Patrick Tatera has, and it's a pain he never wants to feel again. So the former chemist who once lived in Talkeetna decided to take things into his own hands, creating what appears to be the first concentrated beer through his company, Pat's Backcountry Beverages. Backpackers, canoeists or anyone looking to have a good time in the wilderness need not strain their backs carrying water, so long as they pack a carbonator (essentially a specialized water bottle, complete with a carbon-dioxide activator), plus packets of citric acid and sodium bicarbonate. A few pumps, a little shake and the reaction is complete. Add soda or beer concentrate, and get ready to get your drink on.

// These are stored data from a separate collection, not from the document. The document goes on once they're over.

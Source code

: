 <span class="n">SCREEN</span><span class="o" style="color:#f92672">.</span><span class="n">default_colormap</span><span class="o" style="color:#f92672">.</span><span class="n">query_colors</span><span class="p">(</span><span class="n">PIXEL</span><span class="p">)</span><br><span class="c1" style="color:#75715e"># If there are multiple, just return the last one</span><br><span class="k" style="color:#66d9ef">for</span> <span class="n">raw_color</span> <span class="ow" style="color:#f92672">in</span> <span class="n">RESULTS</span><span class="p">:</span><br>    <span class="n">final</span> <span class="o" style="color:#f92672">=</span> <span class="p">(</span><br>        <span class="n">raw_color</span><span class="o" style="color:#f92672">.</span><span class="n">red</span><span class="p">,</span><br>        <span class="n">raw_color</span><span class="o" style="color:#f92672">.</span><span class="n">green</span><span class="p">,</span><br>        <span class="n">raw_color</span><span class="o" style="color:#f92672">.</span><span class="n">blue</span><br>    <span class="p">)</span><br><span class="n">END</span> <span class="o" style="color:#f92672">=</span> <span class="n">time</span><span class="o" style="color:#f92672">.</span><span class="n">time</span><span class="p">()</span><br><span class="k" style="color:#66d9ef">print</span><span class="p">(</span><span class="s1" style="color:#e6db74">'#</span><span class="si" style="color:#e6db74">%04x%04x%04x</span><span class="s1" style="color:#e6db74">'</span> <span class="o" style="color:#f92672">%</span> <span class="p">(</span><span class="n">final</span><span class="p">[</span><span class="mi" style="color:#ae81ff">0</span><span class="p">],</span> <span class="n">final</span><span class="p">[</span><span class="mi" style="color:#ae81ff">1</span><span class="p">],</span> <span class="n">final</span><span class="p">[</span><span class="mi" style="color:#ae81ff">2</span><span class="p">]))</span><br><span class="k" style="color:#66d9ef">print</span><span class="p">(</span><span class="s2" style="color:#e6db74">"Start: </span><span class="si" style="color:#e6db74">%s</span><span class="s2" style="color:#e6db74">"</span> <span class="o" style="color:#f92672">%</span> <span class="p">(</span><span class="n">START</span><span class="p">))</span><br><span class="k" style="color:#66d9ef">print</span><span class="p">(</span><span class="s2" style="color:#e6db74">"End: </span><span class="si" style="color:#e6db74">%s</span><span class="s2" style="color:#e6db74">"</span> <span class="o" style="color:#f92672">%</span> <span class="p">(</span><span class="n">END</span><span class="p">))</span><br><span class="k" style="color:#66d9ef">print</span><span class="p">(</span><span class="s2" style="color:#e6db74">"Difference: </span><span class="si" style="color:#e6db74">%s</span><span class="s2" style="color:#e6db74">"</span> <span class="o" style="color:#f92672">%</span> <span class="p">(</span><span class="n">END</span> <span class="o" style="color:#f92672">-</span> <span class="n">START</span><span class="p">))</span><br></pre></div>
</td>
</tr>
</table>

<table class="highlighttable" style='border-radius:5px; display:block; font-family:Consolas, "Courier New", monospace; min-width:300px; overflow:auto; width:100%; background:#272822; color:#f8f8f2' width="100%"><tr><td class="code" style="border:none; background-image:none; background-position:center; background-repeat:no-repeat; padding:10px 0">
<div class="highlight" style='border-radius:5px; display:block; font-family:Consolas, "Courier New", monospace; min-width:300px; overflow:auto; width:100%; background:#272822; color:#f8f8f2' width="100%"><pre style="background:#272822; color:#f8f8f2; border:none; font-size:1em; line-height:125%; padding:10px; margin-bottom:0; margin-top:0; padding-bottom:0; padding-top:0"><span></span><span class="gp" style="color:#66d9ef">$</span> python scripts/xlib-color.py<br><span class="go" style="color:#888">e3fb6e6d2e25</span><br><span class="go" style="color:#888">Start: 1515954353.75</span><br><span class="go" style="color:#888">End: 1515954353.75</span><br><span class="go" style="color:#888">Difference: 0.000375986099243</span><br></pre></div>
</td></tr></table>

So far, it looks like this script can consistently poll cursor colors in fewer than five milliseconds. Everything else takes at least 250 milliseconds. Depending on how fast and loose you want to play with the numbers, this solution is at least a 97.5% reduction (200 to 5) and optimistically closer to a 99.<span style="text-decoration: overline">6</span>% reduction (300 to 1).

Tatera, who moved his family to Wheatridge, Colo., two months ago to start his beverage business, is a former chemist for Toyota who moved to Alaska 15 years ago to teach math in Galena, a Yukon River community of about 500 residents. After five years he moved to Talkeetna, where he worked as an assessment director for the Galena-based IDEA home-school program.
He's also an avid backpacker and longtime home brewer. It took a trip to Utah 15 years ago for him to realize how important concentrated beer could be. He and a friend left a six-pack of craft beer in their car, not wanting to haul the heavy booze into the backcountry. But once into the hike, he and his hiking partner realized a beer was the only thing that would make everything better. That meant a hasty retreat to the car to retrieve their stash -- and fresh thoughts about how to make beer lighter and easier to carry.
"It's a sweet spot for me, to be honest. All my interests converged to a point of singularity," Tatera said. "I get to incorporate the all my geekiness."
Sketches on the backs of napkins eventually became Tatera's carbonator, which he claims is the first of its kind. Weighing just half a pound and not much bigger than a Nalgene bottle, Tatera said users can put any sort of treated water in the carbonator -- whether filtered or cleansed with iodine tablets. Follow the instructions and, presto, some trail ale.
Tatera uses a special brewing process to create the concentrate. He doesn't brew beer and then remove the water, but instead brews the beer as a concentrate.
Alcohol content is key. To make a pint of lager, a single one-ounce packet of concentrate is needed. But for beers with a higher alcohol content -- say, an India pale ale -- more than one packet would required.
"If you went into a liquor store, you could buy 80-proof bourbon, or if you wanted to get the most concentrated (alcohol) you could get, Everclear," Tatera said. "The same with concentrate, the more alcohol, the more concentrate for that style and character of beer."
Tatera said his concentrated beer holds up in taste tests against regular beer. However, Tatera only has a few of the carbonators on hand and couldn't get one to Alaska Dispatch quickly.
The product is due to launch by mid-September. Soda will be the first product available; the company is still trying to get permits allowing it to ship beer concentrate. He hopes to secure those by early 2013.
Valuable in Bush Alaska?
He figures that while the carbonator and soda will be sold at outdoors retailers like REI and Cabela's, the beer would probably have to be outsourced to smaller stores with a liquor license.
Prices are reasonable. The plastic bottle retails for about $30, and the soda concentrates are $1.49 apiece. Beer will be more expensive, but Tatera hopes it will cost no more than double the price of the soda concentrate.
Tatera may have an ulterior motive. After years of living in Galena, he's familiar with the cost of shipping soda and other beverages into Bush Alaska. It's "obscene," he said, that residents pay so much to ship what's essentially water.
"It's comforting to me to look at this reusable system," he said.
Jessica Caplan works at Alaska Mountaineering and Hiking in Anchorage. Her first reaction when told there's a concentrated beer in the works? "Gross."
But after hearing how the system works, she admitted it sounds "awesome." The idea of not having to carry heavy liquids into the backcountry was especially appealing to her.
"I think I would probably get one for soda," she said.
Colleague Jason Buttnick had already heard of the product, but was leery of endorsing it until he'd had a sample.
"It's gotta be good," he said, standing next to a rack of GU energy packs and Clif Shot Energy Blocks. "My suspicion is that it's not."
Fellow AMH employee Laura Gardner had this suggestion for Tatera:
"Tell him I'm waiting for a wine concentrate."